(720f) In Situ Nanofrictional and Microstructrual Studies of Ionic Liquids at Neutral and Charged Surfaces Using AFM Colloid Probes

In situ changes of nanofriction and microstructures for ionic liquids (ILs, [BMIM][BF₄], [BMIM][PF₆]) at neutral and charged surfaces were investigated using colloid probe atomic force microscopy (AFM). The torsional resonance frequency was captured simultaneously when measuring the nanoscale friction force with AFM at a given normal load, which is taken as a measure for the contact stiffness, reflecting the in situ changes of IL microstructures. A higher nanoscale friction force was measured on neutral surfaces upon increasing the applied load, with simultaneously detected higher torsional resonance frequency, revealing a higher contact stiffness, indicative of a more ordered IL layer. The nanofriction of ILs at charged surfaces increases as the positive-bias voltage (0 V→8 V) increases, which shows a similar variation tendency under the negative-bias voltages (0 V→-8 V). Similar behavior was observed in the changes of the friction force with the surface bias at varying applied loads. The simultaneously recorded torsional resonance frequency in the IL increases as the positive- or negative-bias voltage increases, implying a higher contact stiffness.

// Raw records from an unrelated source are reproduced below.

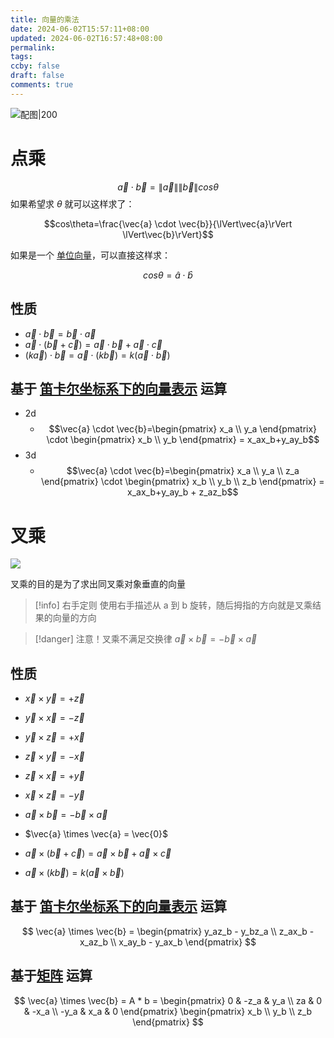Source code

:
 ```yaml
---
title: 向量的乘法
date: 2024-06-02T15:57:11+08:00
updated: 2024-06-02T16:57:48+08:00
permalink: 
tags: 
ccby: false
draft: false
comments: true
---
```



![配图|200](https://cdn.iceprosurface.com/upload/md/Pasted%20image%2020240602155752.png)

# 点乘


$$\vec{a} \cdot \vec{b}= \lVert\vec{a}\rVert \lVert\vec{b}\rVert cos\theta$$
如果希望求 $\theta$ 就可以这样求了：

$$cos\theta=\frac{\vec{a} \cdot \vec{b}}{\lVert\vec{a}\rVert \lVert\vec{b}\rVert}$$

如果是一个 [单位向量](单位向量.md)，可以直接这样求：

$$cos\theta= \hat{a} \cdot \hat{b} $$

## 性质

+ $\vec{a} \cdot \vec{b}=\vec{b} \cdot \vec{a}$
+ $\vec{a} \cdot (\vec{b} + \vec{c})=\vec{a} \cdot \vec{b} + \vec{a} \cdot \vec{c}$
+ $(k\vec{a}) \cdot \vec{b}=\vec{a} \cdot (k\vec{b})=k(\vec{a} \cdot \vec{b})$

## 基于 [笛卡尔坐标系下的向量表示](笛卡尔坐标系下的向量表示.md) 运算

+ 2d
	+ $$\vec{a} \cdot \vec{b}=\begin{pmatrix} x_a \\ y_a \end{pmatrix} \cdot \begin{pmatrix} x_b \\ y_b \end{pmatrix} = x_ax_b+y_ay_b$$
+ 3d
	+ $$\vec{a} \cdot \vec{b}=\begin{pmatrix} x_a \\ y_a \\ z_a \end{pmatrix} \cdot \begin{pmatrix} x_b \\ y_b \\ z_b \end{pmatrix} = x_ax_b+y_ay_b + z_az_b$$


# 叉乘

![](https://cdn.iceprosurface.com/upload/md/Pasted%20image%2020240602164544.png)

叉乘的目的是为了求出同叉乘对象垂直的向量

> [!info] 右手定则
> 使用右手描述从 a 到 b 旋转，随后拇指的方向就是叉乘结果的向量的方向


> [!danger] 注意！叉乘不满足交换律
>  $\vec{a} \times \vec{b} = -\vec{b} \times \vec{a}$

## 性质

+ $\vec{x} \times \vec{y} = + \vec{z}$
+ $\vec{y} \times \vec{x} = - \vec{z}$
+ $\vec{y} \times \vec{z} = + \vec{x}$
+ $\vec{z} \times \vec{y} = - \vec{x}$
+ $\vec{z} \times \vec{x} = + \vec{y}$
+ $\vec{x} \times \vec{z} = - \vec{y}$


+ $\vec{a} \times \vec{b} = -\vec{b} \times \vec{a}$
+ $\vec{a} \times \vec{a} = \vec{0}$
+ $\vec{a} \times (\vec{b} + \vec{c}) = \vec{a} \times \vec{b} + \vec{a}\times\vec{c}$
+ $\vec{a} \times (k\vec{b}) = k(\vec{a} \times \vec{b})$

## 基于 [笛卡尔坐标系下的向量表示](笛卡尔坐标系下的向量表示.md) 运算

$$
\vec{a} \times \vec{b} = \begin{pmatrix}
y_az_b - y_bz_a \\
z_ax_b - x_az_b \\
x_ay_b - y_ax_b
\end{pmatrix}
$$

## 基于[矩阵](矩阵) 运算

$$
\vec{a} \times \vec{b} = A * b =
\begin{pmatrix}
 0 & -z_a & y_a \\
za & 0 & -x_a \\
-y_a & x_a & 0
\end{pmatrix}
\begin{pmatrix}
x_b \\
y_b \\
z_b
\end{pmatrix}
$$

The stiffer ion layers at a higher positive- or negative-bias voltage correspond to more ordered ILs at interfaces. The molecular dynamics simulation reveals that the [BMIM]⁺ imidazolium ring lies preferentially flat at neutral surfaces, which favors the compact, ordered ion layers formation. In comparison, the parallelly “sleeping” structure II is more pronounced with the surface charging of either sign (8V, -8V). This implies stronger ion ordering at charged surfaces, which agrees well with the AFM-detected stiffer ion layers at surfaces with either positive- or negative-bias voltages. The in situ observations offer implications in IL-based applications in lubricants and batteries, as surface charges would influence the friction and microstructures close to the surface.